> **Records supplied**

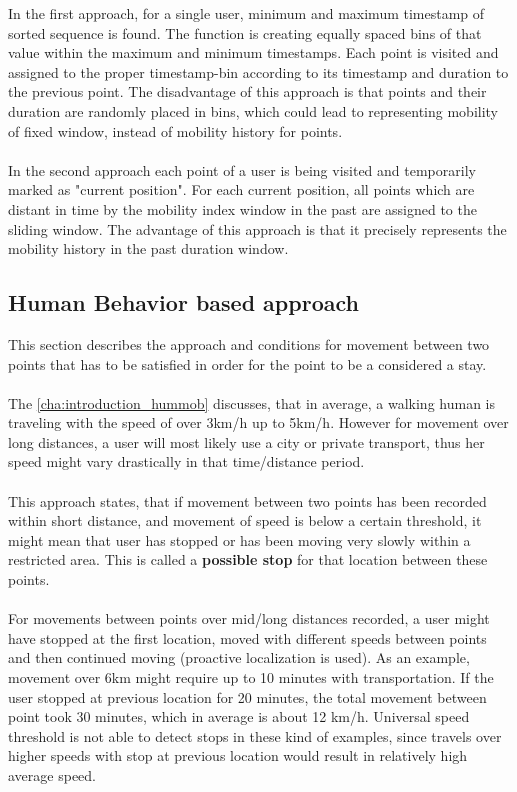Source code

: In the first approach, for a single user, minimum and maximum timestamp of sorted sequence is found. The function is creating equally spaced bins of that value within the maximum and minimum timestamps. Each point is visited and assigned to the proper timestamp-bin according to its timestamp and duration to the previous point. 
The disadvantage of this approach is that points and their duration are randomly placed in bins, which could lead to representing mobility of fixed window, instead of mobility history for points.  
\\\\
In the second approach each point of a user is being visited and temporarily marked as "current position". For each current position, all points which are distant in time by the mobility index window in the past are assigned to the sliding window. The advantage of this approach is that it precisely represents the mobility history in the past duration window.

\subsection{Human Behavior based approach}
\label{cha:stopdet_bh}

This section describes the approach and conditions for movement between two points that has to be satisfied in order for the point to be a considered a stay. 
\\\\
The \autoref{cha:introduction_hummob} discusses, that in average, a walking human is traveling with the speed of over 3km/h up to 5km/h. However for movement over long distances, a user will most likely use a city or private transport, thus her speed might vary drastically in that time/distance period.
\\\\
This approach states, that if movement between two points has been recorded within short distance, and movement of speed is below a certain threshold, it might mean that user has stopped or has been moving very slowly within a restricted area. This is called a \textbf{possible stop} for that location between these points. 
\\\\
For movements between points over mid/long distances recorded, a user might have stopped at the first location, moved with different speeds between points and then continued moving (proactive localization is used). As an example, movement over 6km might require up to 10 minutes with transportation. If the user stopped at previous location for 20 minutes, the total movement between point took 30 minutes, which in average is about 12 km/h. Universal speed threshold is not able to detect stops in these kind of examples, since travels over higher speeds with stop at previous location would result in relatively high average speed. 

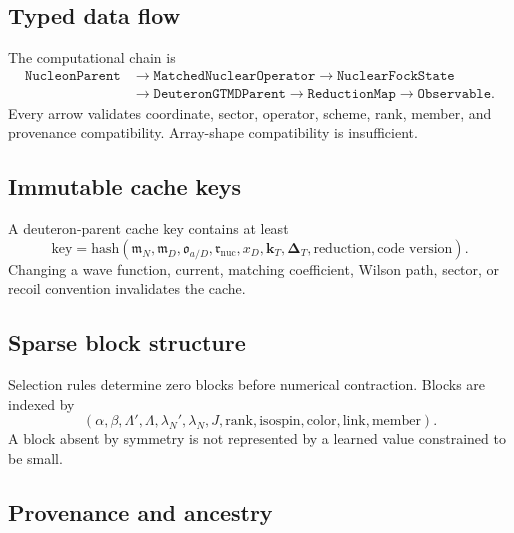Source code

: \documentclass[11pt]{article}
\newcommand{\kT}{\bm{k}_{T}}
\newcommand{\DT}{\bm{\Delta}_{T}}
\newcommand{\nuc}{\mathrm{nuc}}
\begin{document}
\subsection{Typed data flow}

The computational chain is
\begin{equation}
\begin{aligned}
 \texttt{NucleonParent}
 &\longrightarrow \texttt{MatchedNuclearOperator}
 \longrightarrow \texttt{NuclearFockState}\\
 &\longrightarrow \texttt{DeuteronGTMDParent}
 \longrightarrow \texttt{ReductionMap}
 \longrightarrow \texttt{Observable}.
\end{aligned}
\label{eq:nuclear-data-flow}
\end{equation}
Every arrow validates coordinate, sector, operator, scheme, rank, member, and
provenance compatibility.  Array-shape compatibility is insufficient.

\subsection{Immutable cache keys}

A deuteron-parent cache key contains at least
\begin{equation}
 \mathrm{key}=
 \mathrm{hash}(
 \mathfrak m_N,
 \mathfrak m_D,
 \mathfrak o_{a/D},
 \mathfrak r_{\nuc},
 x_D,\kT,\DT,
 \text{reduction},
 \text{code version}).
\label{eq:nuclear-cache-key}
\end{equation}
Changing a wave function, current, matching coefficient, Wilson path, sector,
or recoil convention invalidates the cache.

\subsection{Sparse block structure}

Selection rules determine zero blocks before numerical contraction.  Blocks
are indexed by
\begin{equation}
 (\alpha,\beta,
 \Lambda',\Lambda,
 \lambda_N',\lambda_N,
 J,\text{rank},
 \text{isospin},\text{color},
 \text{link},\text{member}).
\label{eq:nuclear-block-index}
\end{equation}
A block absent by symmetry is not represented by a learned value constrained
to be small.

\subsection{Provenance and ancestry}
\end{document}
==
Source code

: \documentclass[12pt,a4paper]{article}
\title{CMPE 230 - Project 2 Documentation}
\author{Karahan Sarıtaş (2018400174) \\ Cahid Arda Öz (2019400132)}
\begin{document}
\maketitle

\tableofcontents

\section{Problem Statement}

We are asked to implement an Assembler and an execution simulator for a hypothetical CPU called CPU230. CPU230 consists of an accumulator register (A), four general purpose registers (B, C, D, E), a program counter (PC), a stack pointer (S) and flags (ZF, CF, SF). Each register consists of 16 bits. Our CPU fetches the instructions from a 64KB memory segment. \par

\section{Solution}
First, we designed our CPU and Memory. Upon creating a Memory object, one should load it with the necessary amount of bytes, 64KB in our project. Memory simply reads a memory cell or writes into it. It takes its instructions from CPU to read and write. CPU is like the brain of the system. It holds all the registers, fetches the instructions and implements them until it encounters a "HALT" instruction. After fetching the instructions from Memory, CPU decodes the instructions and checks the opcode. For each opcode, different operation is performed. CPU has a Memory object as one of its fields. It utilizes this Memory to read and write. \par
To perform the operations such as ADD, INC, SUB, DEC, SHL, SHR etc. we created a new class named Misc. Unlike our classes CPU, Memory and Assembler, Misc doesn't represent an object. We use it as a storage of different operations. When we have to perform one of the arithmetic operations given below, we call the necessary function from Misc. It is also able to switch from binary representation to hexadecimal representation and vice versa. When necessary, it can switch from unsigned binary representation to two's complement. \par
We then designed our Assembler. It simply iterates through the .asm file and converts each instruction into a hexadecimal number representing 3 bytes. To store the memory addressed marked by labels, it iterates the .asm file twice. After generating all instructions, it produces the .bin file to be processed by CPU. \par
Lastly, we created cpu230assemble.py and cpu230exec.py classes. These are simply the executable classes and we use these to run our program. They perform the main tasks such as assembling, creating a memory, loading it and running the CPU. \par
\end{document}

> **Required action**
Only the lines that contain the word "bytes" should be copied from the material.

> **Answer for the task**
First, we designed our CPU and Memory. Upon creating a Memory object, one should load it with the necessary amount of bytes, 64KB in our project. Memory simply reads a memory cell or writes into it. It takes its instructions from CPU to read and write. CPU is like the brain of the system. It holds all the registers, fetches the instructions and implements them until it encounters a "HALT" instruction. After fetching the instructions from Memory, CPU decodes the instructions and checks the opcode. For each opcode, different operation is performed. CPU has a Memory object as one of its fields. It utilizes this Memory to read and write. \par
We then designed our Assembler. It simply iterates through the .asm file and converts each instruction into a hexadecimal number representing 3 bytes. To store the memory addressed marked by labels, it iterates the .asm file twice. After generating all instructions, it produces the .bin file to be processed by CPU. \par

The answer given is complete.